Sozialhilfemissbrauch "In Zug die gleichen Menschen"

Im Leserbrief werden Sozialhilfe und IV-Renten im gleichen Kontext behandelt. Man muss aber unterscheiden. Für die Sozialhilfe ist das Sozialamt der Stadt Zug zuständig; die IV-Renten richten sich nach der eidgenössischen Gesetzgebung, wie sie unter anderem im Nationalrat beschlossen wird. Deshalb habe ich mich im Zeitungsbericht in der Neuen ZZ vom 31. Januar nur zu Fragen des Sozialhilfemissbrauchs geäussert.

Fakt ist, dass in Zürich bei einem 100%-Stellenpensum etwa 140 - 150 Sozialfälle bear-beitet werden müssen. Den Sozialarbeitenden fehlt schlicht die Zeit, vertiefte Abklärungen vorzunehmen, auch wenn Verdachtsmomente vorliegen. Als nun in Zürich Sozialin-spektoren eingesetzt werden konnten, gingen diese lediglich jenen Fällen nach, die ihnen die Sozialarbeitenden gemeldet hatten und die sie wegen Zeitmangels selbst nicht näher bearbeiten konnten.

In der Stadt Zug betreuen die Sozialarbeitenden bei einem 100%-Pensum etwa 90 Fälle.
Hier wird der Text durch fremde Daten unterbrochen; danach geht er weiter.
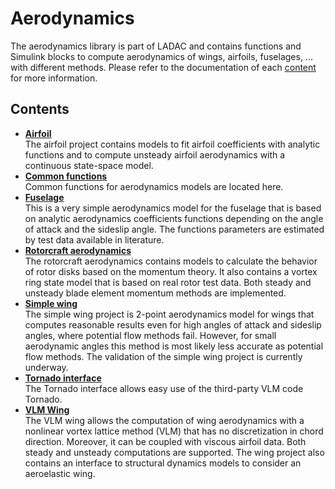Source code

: # Aerodynamics

The aerodynamics library is part of LADAC and contains functions and Simulink blocks to compute aerodynamics
of wings, airfoils, fuselages, ... with different methods.
Please refer to the documentation of each [content](#Contents) for more information.


## Contents

- [**Airfoil**](airfoil)  
The airfoil project contains models to fit airfoil coefficients with analytic functions 
and to compute unsteady airfoil aerodynamics with a continuous state-space model.
- [**Common functions**](common_functions)  
Common functions for aerodynamics models are located here.
- [**Fuselage**](fuselage)  
This is a very simple aerodynamics model for the fuselage that is based on
analytic aerodynamics coefficients functions depending on the angle of attack and the sideslip angle.
The functions parameters are estimated by test data available in literature.
- [**Rotorcraft aerodynamics**](rotorcraft_aerodynamics)  
The rotorcraft aerodynamics contains models to calculate the behavior of rotor disks based on the momentum theory.
It also contains a vortex ring state model that is based on real rotor test data.
Both steady and unsteady blade element momentum methods are implemented.
- [**Simple wing**](simple_wing)  
The simple wing project is 2-point aerodynamics model for wings that computes reasonable results even
for high angles of attack and sideslip angles, where potential flow methods fail.
However, for small aerodynamic angles this method is most likely less accurate as potential flow methods.
The validation of the simple wing project is currently underway.
- [**Tornado interface**](tornado_interface)  
The Tornado interface allows easy use of the third-party VLM code Tornado.
- [**VLM Wing**](vlm_wing)  
The VLM wing allows the computation of wing aerodynamics with a nonlinear vortex lattice method (VLM)
that has no discretization in chord direction.
Moreover, it can be coupled with viscous airfoil data.
Both steady and unsteady computations are supported.
The wing project also contains an interface to structural dynamics models to consider an aeroelastic wing.
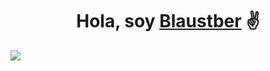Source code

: <div align="center">
<h1 align="center">Hola, soy <a href="https://www.instagram.com/austin.lrtt?igsh=MXZqc3U2MHQ0bW51eA==">Blaustber</a> ✌️</h1>
</div>
<img src="https://imgur.com/RO5jpUG.png">
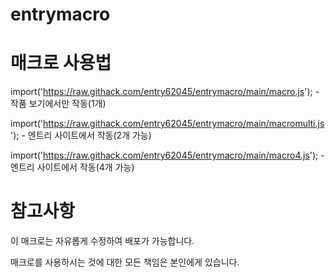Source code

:# entrymacro

# 매크로 사용법
import('https://raw.githack.com/entry62045/entrymacro/main/macro.js'); - 작품 보기에서만 작동(1개)

import('https://raw.githack.com/entry62045/entrymacro/main/macromulti.js'); - 엔트리 사이트에서 작동(2개 가능)

import('https://raw.githack.com/entry62045/entrymacro/main/macro4.js'); - 엔트리 사이트에서 작동(4개 가능)

# 참고사항
이 매크로는 자유롭게 수정하여 배포가 가능합니다.

매크로를 사용하시는 것에 대한 모든 책임은 본인에게 있습니다.
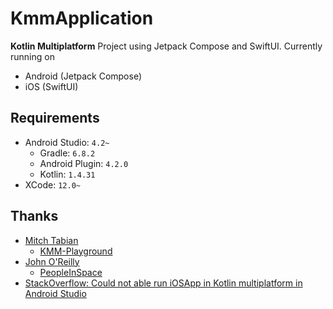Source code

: # KmmApplication

__Kotlin Multiplatform__ Project using Jetpack Compose and SwiftUI. Currently running on

- Android (Jetpack Compose)
- iOS (SwiftUI)


## Requirements

 - Android Studio:  `4.2~`
     - Gradle: `6.8.2`
     - Android Plugin: `4.2.0`
     - Kotlin: `1.4.31`
 - XCode: `12.0~`


## Thanks

 - [Mitch Tabian][git:mitchtabian]
     - [KMM-Playground][r:KMMPlayground]
 - [John O'Reilly][git:joreilly]
     - [PeopleInSpace][r:PeopleInSpace]
 - [StackOverflow: Could not able run iOSApp in Kotlin multiplatform in Android Studio][so:multiplatform]

[git:mitchtabian]: https://github.com/mitchtabian
[r:KMMPlayground]: https://github.com/mitchtabian/KMM-Playground
[git:joreilly]: https://github.com/joreilly/
[r:PeopleInSpace]: https://github.com/joreilly/PeopleInSpace
[so:multiplatform]: https://stackoverflow.com/questions/64030601/could-not-able-run-iosapp-in-kotlin-multiplatform-in-android-studio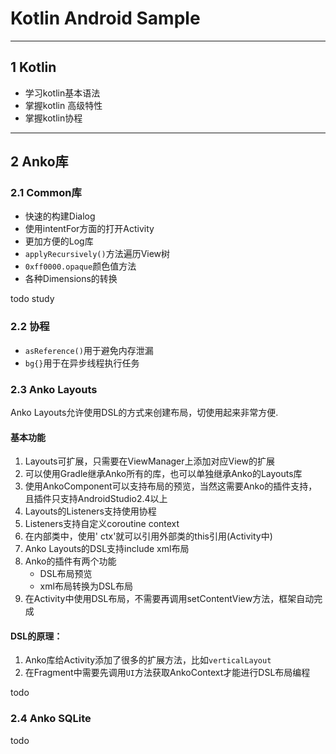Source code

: # Kotlin Android Sample

---
## 1 Kotlin

- 学习kotlin基本语法
- 掌握kotlin 高级特性
- 掌握kotlin协程

---
## 2 Anko库


### 2.1 Common库

- 快速的构建Dialog
- 使用intentFor方面的打开Activity
- 更加方便的Log库
- `applyRecursively()`方法遍历View树
- `0xff0000.opaque`颜色值方法
- 各种Dimensions的转换

todo study

### 2.2 协程

- `asReference()`用于避免内存泄漏
- `bg{}`用于在异步线程执行任务

### 2.3 Anko Layouts

Anko Layouts允许使用DSL的方式来创建布局，切使用起来非常方便.

#### 基本功能

1. Layouts可扩展，只需要在ViewManager上添加对应View的扩展
2. 可以使用Gradle继承Anko所有的库，也可以单独继承Anko的Layouts库
3. 使用AnkoComponent可以支持布局的预览，当然这需要Anko的插件支持，且插件只支持AndroidStudio2.4以上
4. Layouts的Listeners支持使用协程
5. Listeners支持自定义coroutine context
6. 在内部类中，使用' ctx'就可以引用外部类的this引用(Activity中)
7. Anko Layouts的DSL支持include xml布局
8. Anko的插件有两个功能
    - DSL布局预览
    - xml布局转换为DSL布局
9. 在Activity中使用DSL布局，不需要再调用setContentView方法，框架自动完成

#### DSL的原理：

1. Anko库给Activity添加了很多的扩展方法，比如`verticalLayout`
2. 在Fragment中需要先调用`UI`方法获取AnkoContext才能进行DSL布局编程

todo


### 2.4 Anko SQLite

todo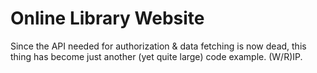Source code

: # Online Library Website

Since the API needed for authorization & data fetching is now dead, this thing has become just another (yet quite large) code example. (W/R)IP.
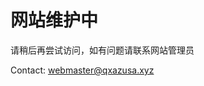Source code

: <head>
  <meta name="robots" content="nOiNdeX, NoFolLoW" />
</head>

# 网站维护中

请稍后再尝试访问，如有问题请联系网站管理员

Contact: webmaster@qxazusa.xyz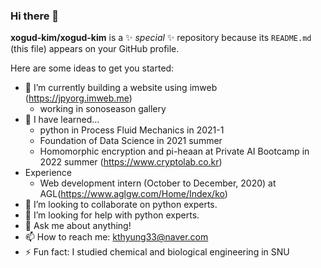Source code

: ### Hi there 👋

**xogud-kim/xogud-kim** is a ✨ _special_ ✨ repository because its `README.md` (this file) appears on your GitHub profile.

Here are some ideas to get you started:

- 🔭 I’m currently building a website using imweb (https://jpyorg.imweb.me)
  * working in sonoseason gallery
- 🌱 I have learned...
  * python in Process Fluid Mechanics in 2021-1
  * Foundation of Data Science in 2021 summer
  * Homomorphic encryption and pi-heaan at Private AI Bootcamp in 2022 summer (https://www.cryptolab.co.kr)
- Experience
  * Web development intern (October to December, 2020) at AGL(https://www.aglgw.com/Home/Index/ko)
- 👯 I’m looking to collaborate on python experts. 
- 🤔 I’m looking for help with python experts. 
- 💬 Ask me about anything!
- 📫 How to reach me: kthyung33@naver.com 
- ⚡ Fun fact: I studied chemical and biological engineering in SNU
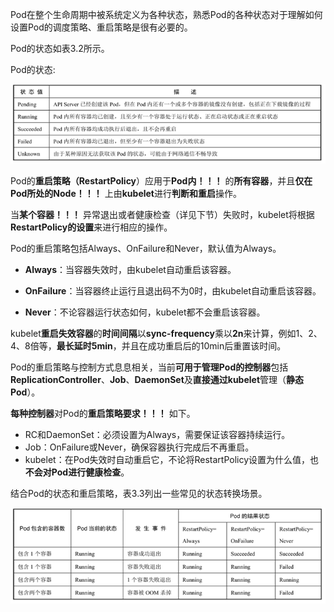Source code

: 
<!-- @import "[TOC]" {cmd="toc" depthFrom=1 depthTo=6 orderedList=false} -->

<!-- code_chunk_output -->



<!-- /code_chunk_output -->

Pod在整个生命周期中被系统定义为各种状态，熟悉Pod的各种状态对于理解如何设置Pod的调度策略、重启策略是很有必要的。

Pod的状态如表3.2所示。

Pod的状态:

![2019-08-26-11-03-40.png](./images/2019-08-26-11-03-40.png)

Pod的**重启策略（RestartPolicy**）应用于**Pod内！！！** 的**所有容器**，并且**仅在Pod所处的Node！！！** 上由**kubelet**进行**判断和重启**操作。

当**某个容器！！！** 异常退出或者健康检查（详见下节）失败时，kubelet将根据**RestartPolicy的设置**来进行相应的操作。

Pod的重启策略包括Always、OnFailure和Never，默认值为Always。

- **Always**：当容器失效时，由kubelet自动重启该容器。

- **OnFailure**：当容器终止运行且退出码不为0时，由kubelet自动重启该容器。

- **Never**：不论容器运行状态如何，kubelet都不会重启该容器。

kubelet**重启失效容器**的**时间间隔**以**sync\-frequency**乘以**2n**来计算，例如1、2、4、8倍等，**最长延时5min**，并且在成功重启后的10min后重置该时间。

Pod的重启策略与控制方式息息相关，当前**可用于管理Pod的控制器**包括**ReplicationController**、**Job**、**DaemonSet**及**直接通过kubelet**管理（**静态Pod**）。

**每种控制器**对Pod的**重启策略要求！！！** 如下。

- RC和DaemonSet：必须设置为Always，需要保证该容器持续运行。
- Job：OnFailure或Never，确保容器执行完成后不再重启。
- kubelet：在Pod失效时自动重启它，不论将RestartPolicy设置为什么值，也**不会对Pod进行健康检查**。

结合Pod的状态和重启策略，表3.3列出一些常见的状态转换场景。

![2019-08-26-11-08-52.png](./images/2019-08-26-11-08-52.png)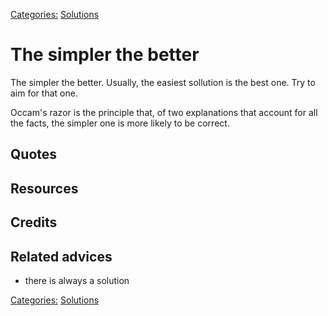[Categories:](../Categories/index.md) [Solutions](../Categories/Solutions.md)
# The simpler the better

The simpler the better. Usually, the easiest sollution is the best one. Try to aim for that one.

Occam's razor is the principle that, of two explanations that account for all the facts, the simpler one is more likely to be correct.


## Quotes

## Resources

## Credits

## Related advices

- there is always a solution

[Categories:](../Categories/index.md) [Solutions](../Categories/Solutions.md)
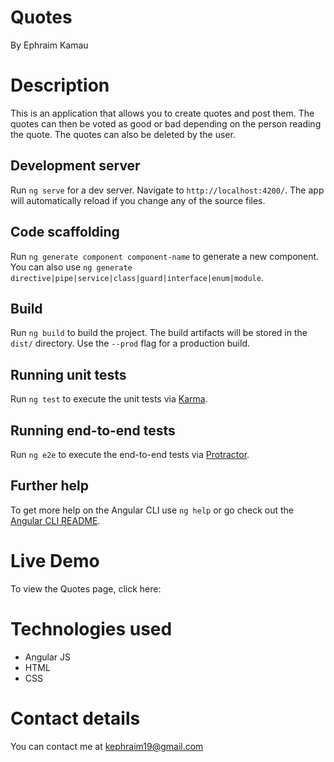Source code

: # Quotes
By Ephraim Kamau

# Description
This is an application that allows you to create quotes and post them. The quotes can then be voted as good
or bad depending on the person reading the quote. The quotes can also be deleted by the user.

## Development server

Run `ng serve` for a dev server. Navigate to `http://localhost:4200/`. The app will automatically reload if you change any of the source files.

## Code scaffolding

Run `ng generate component component-name` to generate a new component. You can also use `ng generate directive|pipe|service|class|guard|interface|enum|module`.

## Build

Run `ng build` to build the project. The build artifacts will be stored in the `dist/` directory. Use the `--prod` flag for a production build.

## Running unit tests

Run `ng test` to execute the unit tests via [Karma](https://karma-runner.github.io).

## Running end-to-end tests

Run `ng e2e` to execute the end-to-end tests via [Protractor](http://www.protractortest.org/).

## Further help

To get more help on the Angular CLI use `ng help` or go check out the [Angular CLI README](https://github.com/angular/angular-cli/blob/master/README.md).

# Live Demo
To view the Quotes page, click here:

# Technologies used
<ul>
<li>Angular JS</li>
<li>HTML</li>
<li>CSS</li>
</ul>

# Contact details
You can contact me at kephraim19@gmail.com
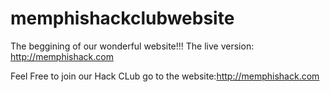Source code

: # memphishackclubwebsite
The beggining of our wonderful website!!!
The live version:
http://memphishack.com

Feel Free to join our Hack CLub go to the website:http://memphishack.com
Das heisst, es ist Zeit vorhanden, bei einem Verdachtsmoment vertiefte Abklärungen vorzunehmen und von den Sozialhilfebeziehenden beispielsweise zusätzliche Unterlagen und Belege einzufordern oder überraschende Hausbesuche abzustatten. Wird ein Fehl-verhalten festgestellt, dann wird die Sozialhilfe gekürzt. Ist das Fehlverhalten derart, dass ein Verdacht auf Sozialhilfebetrug vorliegt, dann wird Strafanzeige erstattet. Die Zuger Polizei verfügt über die notwendigen strafrechtlichen Mittel, um den Sachverhalt aufzuklären. Jährlich werden ca. 20 Kürzungen der Sozialhilfe vorgenommen (das sind etwa 5% von 400 aktuellen Dossiers) und etwa zwei Strafanzeigen eingereicht.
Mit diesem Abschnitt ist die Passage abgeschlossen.